PROBLEM:
For the entries presented below, indicate the number of lines that include the word "Platform", adding nothing else.

Stored data entries
________________________

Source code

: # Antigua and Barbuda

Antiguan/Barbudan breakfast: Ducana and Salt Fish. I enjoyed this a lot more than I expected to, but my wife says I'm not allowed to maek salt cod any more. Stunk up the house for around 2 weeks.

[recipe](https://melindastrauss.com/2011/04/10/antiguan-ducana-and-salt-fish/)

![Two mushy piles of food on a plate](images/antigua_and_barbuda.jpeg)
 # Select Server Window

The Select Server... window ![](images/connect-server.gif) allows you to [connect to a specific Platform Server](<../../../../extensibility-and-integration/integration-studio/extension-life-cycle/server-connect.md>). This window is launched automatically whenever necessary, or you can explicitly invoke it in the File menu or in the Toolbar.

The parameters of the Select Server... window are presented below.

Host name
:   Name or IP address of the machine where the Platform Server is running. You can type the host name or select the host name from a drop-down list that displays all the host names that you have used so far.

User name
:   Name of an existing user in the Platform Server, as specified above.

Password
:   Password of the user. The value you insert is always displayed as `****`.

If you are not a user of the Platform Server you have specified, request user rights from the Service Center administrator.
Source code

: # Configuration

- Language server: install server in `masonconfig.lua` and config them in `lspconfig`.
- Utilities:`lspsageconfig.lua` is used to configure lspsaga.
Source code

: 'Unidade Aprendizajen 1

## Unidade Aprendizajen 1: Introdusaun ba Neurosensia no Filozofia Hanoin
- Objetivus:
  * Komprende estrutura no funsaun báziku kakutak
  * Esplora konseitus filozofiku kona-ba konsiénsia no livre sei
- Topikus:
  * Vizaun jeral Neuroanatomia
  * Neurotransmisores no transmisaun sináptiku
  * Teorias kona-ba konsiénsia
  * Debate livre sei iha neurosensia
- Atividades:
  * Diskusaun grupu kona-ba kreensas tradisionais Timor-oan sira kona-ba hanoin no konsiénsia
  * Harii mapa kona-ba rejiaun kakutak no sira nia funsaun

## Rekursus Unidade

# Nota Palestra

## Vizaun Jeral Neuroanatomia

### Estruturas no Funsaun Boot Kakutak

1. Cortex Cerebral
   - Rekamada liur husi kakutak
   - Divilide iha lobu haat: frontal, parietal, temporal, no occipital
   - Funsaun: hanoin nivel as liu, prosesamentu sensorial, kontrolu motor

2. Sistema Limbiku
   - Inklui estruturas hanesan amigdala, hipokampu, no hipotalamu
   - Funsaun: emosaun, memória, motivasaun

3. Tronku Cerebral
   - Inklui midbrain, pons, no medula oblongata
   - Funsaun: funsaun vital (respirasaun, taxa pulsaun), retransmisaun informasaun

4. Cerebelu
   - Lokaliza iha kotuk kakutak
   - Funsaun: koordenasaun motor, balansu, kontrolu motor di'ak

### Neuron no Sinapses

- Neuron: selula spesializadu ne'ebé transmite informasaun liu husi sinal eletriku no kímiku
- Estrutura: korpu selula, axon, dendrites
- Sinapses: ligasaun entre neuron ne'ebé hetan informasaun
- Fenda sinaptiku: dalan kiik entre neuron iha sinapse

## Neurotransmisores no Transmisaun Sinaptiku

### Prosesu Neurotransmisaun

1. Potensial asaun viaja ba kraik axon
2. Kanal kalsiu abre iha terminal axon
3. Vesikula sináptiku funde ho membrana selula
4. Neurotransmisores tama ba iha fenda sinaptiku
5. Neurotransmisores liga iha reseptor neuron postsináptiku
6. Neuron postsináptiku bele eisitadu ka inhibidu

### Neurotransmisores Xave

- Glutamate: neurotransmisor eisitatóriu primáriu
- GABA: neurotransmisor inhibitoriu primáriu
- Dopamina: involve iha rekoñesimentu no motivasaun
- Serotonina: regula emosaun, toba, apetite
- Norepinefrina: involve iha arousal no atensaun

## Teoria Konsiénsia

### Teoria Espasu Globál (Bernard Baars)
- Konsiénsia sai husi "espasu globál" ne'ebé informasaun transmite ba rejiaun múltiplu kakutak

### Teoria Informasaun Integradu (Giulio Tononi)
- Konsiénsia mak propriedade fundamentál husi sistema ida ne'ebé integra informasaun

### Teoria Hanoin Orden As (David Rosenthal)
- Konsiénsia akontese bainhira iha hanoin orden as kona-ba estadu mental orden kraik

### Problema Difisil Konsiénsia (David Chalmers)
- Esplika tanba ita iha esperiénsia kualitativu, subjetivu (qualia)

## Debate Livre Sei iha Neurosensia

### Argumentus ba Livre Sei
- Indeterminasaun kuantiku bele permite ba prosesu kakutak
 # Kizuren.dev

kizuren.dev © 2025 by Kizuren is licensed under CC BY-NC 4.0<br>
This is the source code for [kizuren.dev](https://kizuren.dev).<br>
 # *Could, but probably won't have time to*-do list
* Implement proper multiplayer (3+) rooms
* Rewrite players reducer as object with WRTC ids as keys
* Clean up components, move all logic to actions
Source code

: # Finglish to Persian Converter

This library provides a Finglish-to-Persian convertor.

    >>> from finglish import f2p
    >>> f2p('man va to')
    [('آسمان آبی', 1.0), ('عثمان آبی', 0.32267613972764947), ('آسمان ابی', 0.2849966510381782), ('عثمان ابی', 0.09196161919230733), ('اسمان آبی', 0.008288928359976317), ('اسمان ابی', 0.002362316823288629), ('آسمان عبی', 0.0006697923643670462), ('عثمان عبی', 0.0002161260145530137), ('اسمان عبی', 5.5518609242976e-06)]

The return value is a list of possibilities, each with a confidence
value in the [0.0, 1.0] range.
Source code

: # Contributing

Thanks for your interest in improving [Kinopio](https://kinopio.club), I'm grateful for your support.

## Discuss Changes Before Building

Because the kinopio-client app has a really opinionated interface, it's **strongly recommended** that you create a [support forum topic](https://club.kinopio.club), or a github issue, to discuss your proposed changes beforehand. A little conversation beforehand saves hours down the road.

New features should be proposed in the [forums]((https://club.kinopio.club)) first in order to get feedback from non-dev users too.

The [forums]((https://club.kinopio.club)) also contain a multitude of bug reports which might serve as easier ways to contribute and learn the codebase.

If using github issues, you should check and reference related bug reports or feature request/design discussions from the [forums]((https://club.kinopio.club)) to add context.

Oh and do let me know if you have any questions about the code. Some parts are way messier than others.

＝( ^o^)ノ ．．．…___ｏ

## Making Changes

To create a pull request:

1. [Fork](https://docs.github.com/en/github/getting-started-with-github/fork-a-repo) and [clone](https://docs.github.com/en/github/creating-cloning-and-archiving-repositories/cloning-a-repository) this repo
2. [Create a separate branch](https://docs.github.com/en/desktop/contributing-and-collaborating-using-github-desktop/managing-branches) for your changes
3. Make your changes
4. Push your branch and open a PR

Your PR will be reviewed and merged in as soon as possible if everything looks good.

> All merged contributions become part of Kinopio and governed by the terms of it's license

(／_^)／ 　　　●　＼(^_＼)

________________________

RESPONSE TO THE TASK:
4